Chemistry • Year 11 • Module 1 • Lesson 5

IQ1 Consolidation — Classification and Separation

Build HSC Band 5–6 extended-response technique on gravimetric analysis calculations, technique evaluation, and experimental design in real-world contexts.

Master · Extended Response

1. Multi-step calculation — chloride in Sydney drinking water (Band 4–5)

8 marks Band 4–5

Scenario. The NSW EPA requires that drinking water contain no more than 250 mg/L of chloride ions (Cl⁻).

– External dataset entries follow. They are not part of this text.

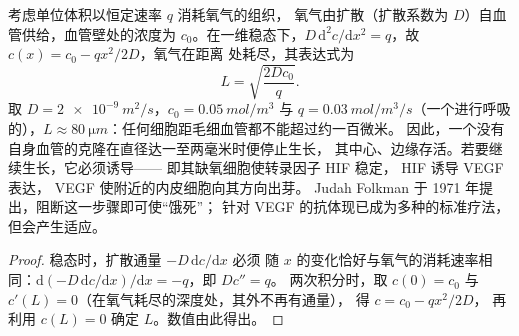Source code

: \begin{proposition}[氧气决定无血管肿瘤的大小]\label{prop:b3:cancer-biology:oxygen}
考虑单位体积以恒定速率 $q$ 消耗氧气的组织，
氧气由扩散（扩散系数为 $D$）自血管供给，血管壁处的浓度为
$c_{0}$。在一维稳态下，$D\,
\mathrm{d}^{2}c/\mathrm{d}x^{2} = q$，故 $c(x) = c_{0} - qx^{2}/2D$，氧气在距离
处耗尽，其表达式为
\[
L = \sqrt{\frac{2Dc_{0}}{q}} .
\]
取 $D = \qty{2e-9}{m^2/s}$，$c_{0} = \qty{0.05}{mol/m^3}$ 与 $q =
\qty{0.03}{mol/m^3/s}$（一个进行呼吸的），$L \approx \qty{80}{\micro
m}$：任何细胞距毛细血管都不能超过约一百微米。
因此，一个没有自身血管的克隆在直径达一至两毫米时便停止生长，
其中心、边缘存活。若要继续生长，它必须诱导\emph{}——
即其缺氧细胞使转录因子 HIF 稳定，
HIF 诱导 VEGF 表达，
VEGF 使附近的内皮细胞向其方向出芽。
Judah Folkman 于 1971 年提出，阻断这一步骤即可使“饿死”；
针对 VEGF 的抗体现已成为多种的标准疗法，
但会产生适应。
\end{proposition}
\begin{proof}
稳态时，扩散通量 $-D\,\mathrm{d}c/\mathrm{d}x$ 必须
随 $x$ 的变化恰好与氧气的消耗速率相同：$\mathrm{d}(-D\,
\mathrm{d}c/\mathrm{d}x)/\mathrm{d}x = -q$，即 $D c'' = q$。
两次积分时，取 $c(0) = c_{0}$ 与 $c'(L) = 0$（在氧气耗尽的深度处，其外不再有通量），
得 $c = c_{0} - qx^{2}/2D$，
再利用 $c(L) = 0$ 确定 $L$。数值由此得出。
\end{proof}

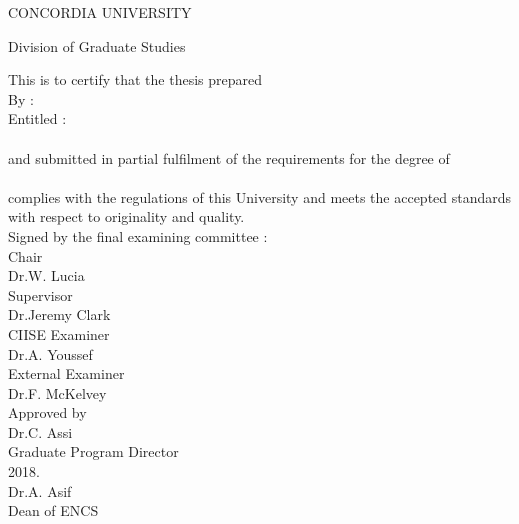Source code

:      \vspace*{1ex}
     \begin{center}
        CONCORDIA UNIVERSITY
     \end{center}
     \begin{center}
        Division of Graduate Studies
     \end{center}
     \vspace{3ex}
     This is to certify that the thesis prepared\\[2ex]
     By :\hspace{40pt}{\bf Seyedehmahsa Moosavi}\\[2ex]
     Entitled :\hspace*{13pt}{\bf Rethinking Certificate Authorities: \\Understanding and decentralizing domain validation}\\ 
     \hspace*{62pt}{\bf } \\[2ex]
    and submitted in partial fulfilment of the requirements for the degree
    of\\[2ex]
    \hspace*{62pt}{\bf Master of Applied Science}\\[2ex]
    complies with the regulations of this University and meets the accepted
    standards with respect to originality and quality. \\[2ex]
    Signed by the final examining committee : \\[5ex]
    \hspace*{77pt}\underline{\hspace{234pt}} Chair\\
    \hspace*{77pt}Dr.\@ W. Lucia\\[2.5ex]
     \hspace*{77pt}\underline{\hspace{234pt}} Supervisor \\
    \hspace*{77pt}Dr.\@ Jeremy Clark\\[2.5ex]
    \hspace*{77pt}\underline{\hspace{234pt}} CIISE Examiner\\
    \hspace*{77pt}Dr.\@ A. Youssef\\[2.5ex]
    \hspace*{77pt}\underline{\hspace{234pt}} External Examiner\\
    \hspace*{77pt}Dr.\@ F. McKelvey\\[2.5ex]
   
    Approved by \hspace{9pt}\underline{\hspace{232pt}}\\
    \hspace*{79pt}Dr.\@ C. Assi\\
    \hspace*{79pt}Graduate Program Director\\[6ex]
    \underline{\hspace*{110pt}} 2018. \hspace{64pt} \underline{\hspace{219pt}}\\
    \hspace*{213pt}Dr.\@ A. Asif\\
    \hspace*{213pt}Dean of ENCS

A water quality officer tests a 200 mL sample of tap water from the Blue Mountains. She adds excess silver nitrate (AgNO₃) solution, forming a white silver chloride (AgCl) precipitate. After filtering, washing and drying to constant mass, the dry precipitate weighs 0.1434 g.

Molar masses: Ag = 107.9 g mol⁻¹; Cl = 35.5 g mol⁻¹; N = 14.0 g mol⁻¹; O = 16.0 g mol⁻¹. So M(AgCl) = 143.4 g mol⁻¹; M(Cl⁻) = 35.5 g mol⁻¹.

(a) Write the net ionic equation for the precipitation reaction. (1 mark)

(b) Calculate the number of moles of AgCl precipitate collected. Show all working. (1 mark)

(c) Apply the molar ratio to find the moles of Cl⁻ in the 200 mL sample. (1 mark)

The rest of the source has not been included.